Bab 15

0 0 0
                                    

Nafasku berpacu dengan detak jantungku, saat kulihat mereka bersama di ruang tamu. Menyadari keberadaanku, mereka semua menoleh, menatapku agak terkejut, seolah baru saja membicarakan rahasia besar.

“Runi!” seru Fazwan.

Aku perlahan duduk di sampingnya, menghadap langsung Paman dan Bibiku. Bi Tika tersenyum padaku, mungkin manis, namun bagiku yang sedang menahan emosi, senyum itu penuh kemunafikan. Aku menarik napas dan menghembuskannya perlahan, tidak membiarkan emosi menguasai diriku.

“Kenapa bibi kesini?” tanyaku. Meski telah kutahan, emosiku masih memaksa untuk keluar sampai membuat wajahku mengeras. Aku mengalihkan pandanganku ke Runa.

“Runa, ayo kita tidur siang,” ujarku sambil menjulurkan tanganku. Runa yang sedang memainkan squisy berbentuk jagung, melepaskan squishynya berusaha meraih tanganku. Namun, Bi Tika menarik Runa lebih dalam ke dalam pangkuannya. Mataku membesar.

“Bi, ini waktunya Runa tidur siang,” ujarku tegas. Aku menatap Bi Tika dalam-dalam. Matanya menyiratkan penolakan.

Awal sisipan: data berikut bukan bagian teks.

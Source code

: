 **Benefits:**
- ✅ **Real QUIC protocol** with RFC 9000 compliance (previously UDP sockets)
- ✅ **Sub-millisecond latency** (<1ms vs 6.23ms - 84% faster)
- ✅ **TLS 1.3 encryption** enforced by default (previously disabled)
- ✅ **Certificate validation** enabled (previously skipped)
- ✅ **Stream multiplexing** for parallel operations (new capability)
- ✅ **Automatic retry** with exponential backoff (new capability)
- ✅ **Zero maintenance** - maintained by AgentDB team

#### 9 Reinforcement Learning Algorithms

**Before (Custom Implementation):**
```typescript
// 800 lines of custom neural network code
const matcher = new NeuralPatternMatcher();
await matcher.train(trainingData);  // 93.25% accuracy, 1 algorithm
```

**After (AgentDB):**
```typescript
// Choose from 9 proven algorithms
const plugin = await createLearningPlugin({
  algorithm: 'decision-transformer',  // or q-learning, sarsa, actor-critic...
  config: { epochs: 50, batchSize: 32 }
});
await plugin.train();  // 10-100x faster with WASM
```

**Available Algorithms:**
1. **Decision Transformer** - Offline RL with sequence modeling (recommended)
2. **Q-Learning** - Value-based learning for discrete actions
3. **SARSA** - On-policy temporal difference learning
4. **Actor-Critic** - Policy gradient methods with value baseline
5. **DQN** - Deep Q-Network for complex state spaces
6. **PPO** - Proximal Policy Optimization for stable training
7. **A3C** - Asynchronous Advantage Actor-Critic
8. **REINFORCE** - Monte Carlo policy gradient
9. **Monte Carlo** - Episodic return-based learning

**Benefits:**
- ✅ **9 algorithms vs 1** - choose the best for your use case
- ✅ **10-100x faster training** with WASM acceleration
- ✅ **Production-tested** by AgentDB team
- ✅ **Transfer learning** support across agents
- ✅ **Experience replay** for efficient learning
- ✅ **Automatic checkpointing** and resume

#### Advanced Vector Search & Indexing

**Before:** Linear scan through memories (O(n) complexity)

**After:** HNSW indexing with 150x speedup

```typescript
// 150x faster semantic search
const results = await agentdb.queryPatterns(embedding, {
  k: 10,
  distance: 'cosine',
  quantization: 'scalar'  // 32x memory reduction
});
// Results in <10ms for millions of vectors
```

“Runi, kamu masih ingatkan, kalau kamu cerai, artinya adik-adik kamu akan bibi rawat,” jelasnya sambil mempererat pegangannya pada Runa. Gadis kecil itu merasa tidak nyaman dengan kekangan Bi Tika.

“Iya Runi, tadi Wisnu bilang kalau dia ngeliat Fazwan di pengadilan agama. Jadi Paman langsung hubungi Fazwan,” Paman Didot buka suara. Aku mengalihkan pandanganku pada Fazwan yang membalas dengan senyum tipis. Ia menggaruk kepalanya, aku tahu kepalanya tidak gatal. Ia hanya mencari alasan untuk menghindari tatapanku. Aku melupakan Wisnu, sepupuku yang bekerja di pengadilan agama. Ini salahku, seharusnya aku menemani Fazwan kesana. Jadi Wisnu si mulut ember itu tidak curiga.

“Kalian tidak punya hak atas adik-adikku,” ujarku mulai emosional. Aku menatap Paman dan Bibiku bergantian.

“Tapi kamu juga nggak bisa merawat mereka kalau sendirian. Kamu pikir mudah ngerawat mereka semua? Karena selama ini ada Fazwan, makanya kami setuju kamu merawat adik-adik kamu. Keluarga besar juga setuju kalau bibi yang merawat mereka. Bibi nggak akan menelantarkan mereka, kamu tenang aja.” kata Bi Tika, wajahnya tidak lagi dipenuhi senyuman.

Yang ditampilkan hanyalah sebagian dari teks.